April 19, 2024

Investment Banking’s Uncertain Future at UBS

 Even before UBS, the giant Swiss bank, lost $2.3 billion in a rogue trading scandal five weeks ago, it was determined to shrink its investment banking operation to placate regulators and to improve profitability. 

 To give the bankers a flavor of what to expect at a firm whose focus was increasingly shifting toward the more profitable and less risky business of wealth management, their boss, Carsten Kengeter, had arranged for a special guest speaker: Jürg Zeltner, UBS’s head of wealth management.

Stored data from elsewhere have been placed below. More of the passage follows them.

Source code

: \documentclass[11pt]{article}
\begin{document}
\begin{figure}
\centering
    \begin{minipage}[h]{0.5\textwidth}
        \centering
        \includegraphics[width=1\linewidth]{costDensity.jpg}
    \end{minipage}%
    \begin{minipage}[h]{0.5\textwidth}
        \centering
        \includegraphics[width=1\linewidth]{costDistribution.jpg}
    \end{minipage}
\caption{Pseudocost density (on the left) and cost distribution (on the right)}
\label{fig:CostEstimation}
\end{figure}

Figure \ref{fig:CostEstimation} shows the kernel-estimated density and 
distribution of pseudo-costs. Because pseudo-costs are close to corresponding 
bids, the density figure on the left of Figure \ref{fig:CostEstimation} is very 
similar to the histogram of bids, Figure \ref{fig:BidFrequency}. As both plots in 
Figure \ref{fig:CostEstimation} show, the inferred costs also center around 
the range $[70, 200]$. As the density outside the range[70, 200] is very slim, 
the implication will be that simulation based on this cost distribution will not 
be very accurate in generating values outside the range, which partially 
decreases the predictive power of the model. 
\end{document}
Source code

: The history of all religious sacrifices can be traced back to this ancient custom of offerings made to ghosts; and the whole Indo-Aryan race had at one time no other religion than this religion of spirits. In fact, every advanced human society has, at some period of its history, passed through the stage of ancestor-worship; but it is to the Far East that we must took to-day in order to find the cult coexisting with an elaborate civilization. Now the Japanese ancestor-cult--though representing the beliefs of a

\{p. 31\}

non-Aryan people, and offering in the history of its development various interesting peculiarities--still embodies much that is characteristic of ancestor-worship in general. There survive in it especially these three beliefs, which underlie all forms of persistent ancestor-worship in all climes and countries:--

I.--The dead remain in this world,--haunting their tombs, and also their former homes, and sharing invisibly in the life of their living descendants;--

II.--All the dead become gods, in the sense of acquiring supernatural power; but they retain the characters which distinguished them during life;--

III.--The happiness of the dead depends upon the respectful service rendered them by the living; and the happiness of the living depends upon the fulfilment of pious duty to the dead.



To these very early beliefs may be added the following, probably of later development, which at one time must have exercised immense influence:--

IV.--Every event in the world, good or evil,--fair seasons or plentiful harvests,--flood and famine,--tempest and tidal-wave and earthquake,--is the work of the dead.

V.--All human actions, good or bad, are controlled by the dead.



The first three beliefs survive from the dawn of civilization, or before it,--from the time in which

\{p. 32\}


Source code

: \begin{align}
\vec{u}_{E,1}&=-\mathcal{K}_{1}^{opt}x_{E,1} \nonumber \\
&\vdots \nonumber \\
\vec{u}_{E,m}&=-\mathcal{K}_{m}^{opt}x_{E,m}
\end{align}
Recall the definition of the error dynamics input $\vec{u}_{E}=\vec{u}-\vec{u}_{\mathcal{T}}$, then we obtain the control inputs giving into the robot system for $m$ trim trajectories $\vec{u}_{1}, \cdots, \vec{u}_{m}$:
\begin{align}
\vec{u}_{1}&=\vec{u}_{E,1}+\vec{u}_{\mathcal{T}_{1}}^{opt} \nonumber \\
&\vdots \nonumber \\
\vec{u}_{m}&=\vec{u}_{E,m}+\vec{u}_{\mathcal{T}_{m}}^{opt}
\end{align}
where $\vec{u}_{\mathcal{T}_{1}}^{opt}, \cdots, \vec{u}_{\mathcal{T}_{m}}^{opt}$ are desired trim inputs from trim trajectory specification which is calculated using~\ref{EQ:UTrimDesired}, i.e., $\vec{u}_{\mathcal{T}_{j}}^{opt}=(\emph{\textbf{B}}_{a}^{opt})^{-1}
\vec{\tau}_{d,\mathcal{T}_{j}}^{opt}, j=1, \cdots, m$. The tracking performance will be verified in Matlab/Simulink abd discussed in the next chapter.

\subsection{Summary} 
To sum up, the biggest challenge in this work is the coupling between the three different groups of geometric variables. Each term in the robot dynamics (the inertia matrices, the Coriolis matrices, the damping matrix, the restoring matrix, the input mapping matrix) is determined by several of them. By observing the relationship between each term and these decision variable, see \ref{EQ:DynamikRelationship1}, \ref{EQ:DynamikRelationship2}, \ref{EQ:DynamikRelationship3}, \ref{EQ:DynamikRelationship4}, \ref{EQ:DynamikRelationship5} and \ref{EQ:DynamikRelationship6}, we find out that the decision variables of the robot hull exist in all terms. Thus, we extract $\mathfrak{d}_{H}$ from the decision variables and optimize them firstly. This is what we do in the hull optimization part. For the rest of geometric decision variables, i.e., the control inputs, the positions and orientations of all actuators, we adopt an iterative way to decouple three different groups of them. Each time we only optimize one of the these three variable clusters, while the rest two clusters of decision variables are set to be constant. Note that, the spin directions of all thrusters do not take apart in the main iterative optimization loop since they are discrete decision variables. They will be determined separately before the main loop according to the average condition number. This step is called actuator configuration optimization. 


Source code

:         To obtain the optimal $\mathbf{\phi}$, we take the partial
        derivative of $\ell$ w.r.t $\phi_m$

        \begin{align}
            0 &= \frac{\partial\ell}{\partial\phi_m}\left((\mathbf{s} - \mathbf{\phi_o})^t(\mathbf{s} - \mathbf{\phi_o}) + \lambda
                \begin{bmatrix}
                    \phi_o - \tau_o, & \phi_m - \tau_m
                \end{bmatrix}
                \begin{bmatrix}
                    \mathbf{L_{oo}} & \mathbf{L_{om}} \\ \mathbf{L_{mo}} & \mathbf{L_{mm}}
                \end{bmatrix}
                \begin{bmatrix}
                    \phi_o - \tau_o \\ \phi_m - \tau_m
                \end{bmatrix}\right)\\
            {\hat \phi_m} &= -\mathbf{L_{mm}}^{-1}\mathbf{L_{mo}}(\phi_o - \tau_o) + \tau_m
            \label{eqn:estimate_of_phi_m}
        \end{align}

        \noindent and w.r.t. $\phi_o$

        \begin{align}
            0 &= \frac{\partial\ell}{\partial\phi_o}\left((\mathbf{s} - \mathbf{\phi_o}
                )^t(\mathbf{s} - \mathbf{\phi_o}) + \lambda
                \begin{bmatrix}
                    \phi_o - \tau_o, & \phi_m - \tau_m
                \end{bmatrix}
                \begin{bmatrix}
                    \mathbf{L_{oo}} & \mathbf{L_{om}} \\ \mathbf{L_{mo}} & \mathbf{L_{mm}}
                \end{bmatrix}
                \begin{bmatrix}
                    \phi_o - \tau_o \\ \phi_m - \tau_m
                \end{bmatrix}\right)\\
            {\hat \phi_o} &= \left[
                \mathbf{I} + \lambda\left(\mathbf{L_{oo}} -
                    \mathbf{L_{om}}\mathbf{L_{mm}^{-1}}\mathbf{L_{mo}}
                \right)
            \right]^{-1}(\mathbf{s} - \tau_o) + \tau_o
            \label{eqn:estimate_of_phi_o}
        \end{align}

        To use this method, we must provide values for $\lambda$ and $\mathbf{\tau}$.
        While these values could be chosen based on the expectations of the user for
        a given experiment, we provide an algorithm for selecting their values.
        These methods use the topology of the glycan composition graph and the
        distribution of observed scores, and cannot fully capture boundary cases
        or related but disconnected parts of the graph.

 An enthusiastic Mr. Zeltner told the bankers that their division was still much needed even as it faced far-reaching cuts, according to a person who was present but declined to be named because the meeting was private. In fact, the key to improve UBS’s profitability and share price, the Swiss manager said, was to outsmart the competition by having investment bankers work closer with their colleagues in wealth management and share more clients.

 The abrupt resignation of Oswald J. Grübel as chief executive last month over the trading loss left the new investment banking strategy mainly in the hands of Mr. Zeltner and Mr. Kengeter, the head of investment banking, who came from Goldman Sachs three years ago. UBS’s interim chief executive, Sergio P. Ermotti, came to UBS only in April and it was unclear whether his role would be made permanent.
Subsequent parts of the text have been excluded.